How to encourage birds to your garden

It’s the Royal Society for the Protection of Birds (RSPB)’s Big Garden Birdwatch soon, so get ready and make some simple changes to encourage more visits from our flying feathered friends.

Posted on 25th January 2024

Encourage more bird to your garden

No matter the size of your garden, or where in Essex you are situated, these simple additions to your garden will encourage yearlong activity for you to enjoy.

Unfortunately, we’ve lost 38 million birds from UK skies in the last 60 years. But the good news is that, with these tips, you won’t have to wait long to see more birds enjoying your garden.

Follow these tips and start seeing more birds in 2024.

Here are our top tips on how to encourage birds to your garden

1. Provide different types of food and water

Winter is a good time to provide extra food for birds who are experiencing natural food shortages. There are many different types of bird foods and feeders available to buy, each attracting different types of birds. Sightings of Blackbirds are in decline. They mostly feed on the ground, so try scattering fatty nibbles or mealworms on the ground and see how many you can spot.

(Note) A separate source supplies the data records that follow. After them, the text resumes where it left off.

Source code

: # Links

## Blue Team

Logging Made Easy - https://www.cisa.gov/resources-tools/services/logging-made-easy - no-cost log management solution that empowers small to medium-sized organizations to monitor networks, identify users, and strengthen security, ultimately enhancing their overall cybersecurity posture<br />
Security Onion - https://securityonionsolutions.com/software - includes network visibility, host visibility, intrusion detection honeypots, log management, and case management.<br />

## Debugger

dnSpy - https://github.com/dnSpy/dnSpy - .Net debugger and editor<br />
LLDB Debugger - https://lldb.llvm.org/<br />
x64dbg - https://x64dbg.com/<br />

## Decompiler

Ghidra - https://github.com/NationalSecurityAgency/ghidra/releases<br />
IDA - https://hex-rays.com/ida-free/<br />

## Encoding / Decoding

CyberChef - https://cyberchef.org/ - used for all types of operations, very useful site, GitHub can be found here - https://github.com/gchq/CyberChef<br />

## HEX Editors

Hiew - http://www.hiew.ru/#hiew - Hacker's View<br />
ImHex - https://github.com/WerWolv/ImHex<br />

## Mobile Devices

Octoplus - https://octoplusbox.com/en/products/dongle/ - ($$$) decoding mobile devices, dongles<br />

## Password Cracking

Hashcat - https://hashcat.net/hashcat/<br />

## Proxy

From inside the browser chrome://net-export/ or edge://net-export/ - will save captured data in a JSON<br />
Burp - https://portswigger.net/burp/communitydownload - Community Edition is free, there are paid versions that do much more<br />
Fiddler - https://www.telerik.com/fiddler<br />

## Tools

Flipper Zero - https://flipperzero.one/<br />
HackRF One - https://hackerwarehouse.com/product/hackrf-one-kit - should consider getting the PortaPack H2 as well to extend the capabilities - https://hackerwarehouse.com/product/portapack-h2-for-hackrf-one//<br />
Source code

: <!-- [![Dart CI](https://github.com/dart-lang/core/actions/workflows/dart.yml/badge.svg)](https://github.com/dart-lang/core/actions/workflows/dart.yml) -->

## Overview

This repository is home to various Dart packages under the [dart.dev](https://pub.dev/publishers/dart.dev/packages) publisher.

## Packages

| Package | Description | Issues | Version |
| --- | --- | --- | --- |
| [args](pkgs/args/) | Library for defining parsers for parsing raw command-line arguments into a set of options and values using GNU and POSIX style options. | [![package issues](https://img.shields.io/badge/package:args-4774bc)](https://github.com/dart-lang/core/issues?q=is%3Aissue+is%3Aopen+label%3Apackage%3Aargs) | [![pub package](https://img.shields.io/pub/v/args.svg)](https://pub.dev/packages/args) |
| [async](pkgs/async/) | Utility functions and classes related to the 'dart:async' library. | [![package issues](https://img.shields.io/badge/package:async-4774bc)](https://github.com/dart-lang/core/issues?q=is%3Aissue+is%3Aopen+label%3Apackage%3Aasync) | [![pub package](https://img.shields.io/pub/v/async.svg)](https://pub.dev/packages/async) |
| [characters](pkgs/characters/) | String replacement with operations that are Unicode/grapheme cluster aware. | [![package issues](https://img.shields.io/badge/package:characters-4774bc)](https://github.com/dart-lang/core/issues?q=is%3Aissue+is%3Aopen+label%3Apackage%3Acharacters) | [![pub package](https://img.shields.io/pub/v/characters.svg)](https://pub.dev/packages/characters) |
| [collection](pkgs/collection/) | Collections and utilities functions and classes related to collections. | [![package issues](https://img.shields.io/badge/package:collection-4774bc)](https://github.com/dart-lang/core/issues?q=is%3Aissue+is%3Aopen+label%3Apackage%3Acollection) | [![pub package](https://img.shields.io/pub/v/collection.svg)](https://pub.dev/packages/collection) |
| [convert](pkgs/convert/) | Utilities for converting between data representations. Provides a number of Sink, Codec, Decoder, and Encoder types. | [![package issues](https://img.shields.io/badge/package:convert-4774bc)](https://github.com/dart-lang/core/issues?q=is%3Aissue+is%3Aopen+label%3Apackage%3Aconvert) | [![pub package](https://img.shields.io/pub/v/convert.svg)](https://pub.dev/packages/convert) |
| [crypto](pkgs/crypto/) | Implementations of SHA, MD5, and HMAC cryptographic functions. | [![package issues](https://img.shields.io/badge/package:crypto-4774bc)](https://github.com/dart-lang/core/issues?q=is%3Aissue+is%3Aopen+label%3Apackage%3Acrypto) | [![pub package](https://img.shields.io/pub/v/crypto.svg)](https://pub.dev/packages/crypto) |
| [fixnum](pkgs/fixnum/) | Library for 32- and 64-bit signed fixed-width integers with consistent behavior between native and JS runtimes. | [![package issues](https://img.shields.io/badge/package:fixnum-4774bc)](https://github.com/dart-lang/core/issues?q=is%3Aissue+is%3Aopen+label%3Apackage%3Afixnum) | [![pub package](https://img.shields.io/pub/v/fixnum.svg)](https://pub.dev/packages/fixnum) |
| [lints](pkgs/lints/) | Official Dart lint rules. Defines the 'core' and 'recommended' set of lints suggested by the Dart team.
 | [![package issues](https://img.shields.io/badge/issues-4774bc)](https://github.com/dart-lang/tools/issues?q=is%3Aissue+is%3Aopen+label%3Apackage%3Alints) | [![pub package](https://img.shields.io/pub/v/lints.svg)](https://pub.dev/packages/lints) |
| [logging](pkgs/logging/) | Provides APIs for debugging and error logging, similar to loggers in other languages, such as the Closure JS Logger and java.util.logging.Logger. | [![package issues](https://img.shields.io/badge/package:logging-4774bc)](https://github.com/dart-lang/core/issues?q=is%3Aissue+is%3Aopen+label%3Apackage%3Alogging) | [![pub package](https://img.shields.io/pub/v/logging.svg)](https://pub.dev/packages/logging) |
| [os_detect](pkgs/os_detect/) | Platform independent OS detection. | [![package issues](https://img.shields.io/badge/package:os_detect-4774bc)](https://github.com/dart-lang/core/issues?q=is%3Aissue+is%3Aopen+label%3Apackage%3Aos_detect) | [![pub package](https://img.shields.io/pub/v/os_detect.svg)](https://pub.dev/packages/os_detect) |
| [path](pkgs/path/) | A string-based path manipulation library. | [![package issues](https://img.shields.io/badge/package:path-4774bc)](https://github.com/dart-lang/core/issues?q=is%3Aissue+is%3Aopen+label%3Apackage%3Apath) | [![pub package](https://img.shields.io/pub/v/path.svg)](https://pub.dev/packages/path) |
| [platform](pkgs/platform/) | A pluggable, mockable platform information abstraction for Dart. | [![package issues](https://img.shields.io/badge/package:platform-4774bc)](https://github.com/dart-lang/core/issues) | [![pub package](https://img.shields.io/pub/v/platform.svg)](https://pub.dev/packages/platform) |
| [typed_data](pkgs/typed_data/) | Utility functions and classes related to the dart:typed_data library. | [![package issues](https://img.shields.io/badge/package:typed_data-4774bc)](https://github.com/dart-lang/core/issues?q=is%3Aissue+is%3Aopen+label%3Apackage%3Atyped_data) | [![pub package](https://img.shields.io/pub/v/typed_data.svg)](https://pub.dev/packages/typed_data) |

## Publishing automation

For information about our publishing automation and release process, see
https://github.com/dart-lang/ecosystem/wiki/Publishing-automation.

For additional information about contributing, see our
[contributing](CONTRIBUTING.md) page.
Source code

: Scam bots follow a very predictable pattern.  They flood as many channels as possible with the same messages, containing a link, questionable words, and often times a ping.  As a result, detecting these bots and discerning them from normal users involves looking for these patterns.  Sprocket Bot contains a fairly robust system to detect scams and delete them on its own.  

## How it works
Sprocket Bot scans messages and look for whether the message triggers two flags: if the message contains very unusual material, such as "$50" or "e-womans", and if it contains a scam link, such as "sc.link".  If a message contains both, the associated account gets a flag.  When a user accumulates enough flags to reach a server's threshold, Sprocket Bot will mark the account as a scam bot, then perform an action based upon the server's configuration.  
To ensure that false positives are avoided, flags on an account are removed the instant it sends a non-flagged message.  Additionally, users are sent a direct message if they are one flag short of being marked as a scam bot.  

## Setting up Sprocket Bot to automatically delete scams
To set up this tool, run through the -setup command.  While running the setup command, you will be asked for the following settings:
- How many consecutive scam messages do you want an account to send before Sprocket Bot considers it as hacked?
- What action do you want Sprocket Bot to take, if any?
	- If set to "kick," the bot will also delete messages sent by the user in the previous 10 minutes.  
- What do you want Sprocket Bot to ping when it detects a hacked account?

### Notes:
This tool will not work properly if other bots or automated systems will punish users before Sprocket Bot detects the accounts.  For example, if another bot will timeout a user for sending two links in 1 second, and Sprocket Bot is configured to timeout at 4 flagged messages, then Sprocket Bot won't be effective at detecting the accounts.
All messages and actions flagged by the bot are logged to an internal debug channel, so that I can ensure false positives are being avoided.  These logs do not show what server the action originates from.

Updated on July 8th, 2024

Why not also consider planting berry-rich trees and shrubs like rowan, hawthorn and holly which will not only provide a natural food source for many birds but also shelter and nesting sites as well.

2. Create a shelter in your garden

Adding a few nesting boxes in sheltered areas of your garden, away from potential predators, is the best way to do this. Try different spots, somewhere between north- and east-facing is ideal. Use our handy Nest Box Building Guide to build your own nest box.

Try spending a few days looking out for bird nesting activity before trimming any hedges in your garden. Although nesting usually takes place between the months of March and August, some birds nest earlier (or stay later). If you see any nesting activity, put down your shears and wait to see who’s chosen your hedge as their new home.

3. Help by preventing the spread of disease

You can help keep the birds in your garden healthy by regularly cleaning bird feeders, tables and baths to prevent the build-up of bacteria and viruses which can spread diseases. Use gloves and warm soapy water to clean your bird friendly equipment weekly to kill any lurking bacteria.

You are now ready to start spotting more wildlife in your garden! Take part in the Big Garden Birdwatch between 26 – 28 January and help provide valuable insight into how garden birds are faring.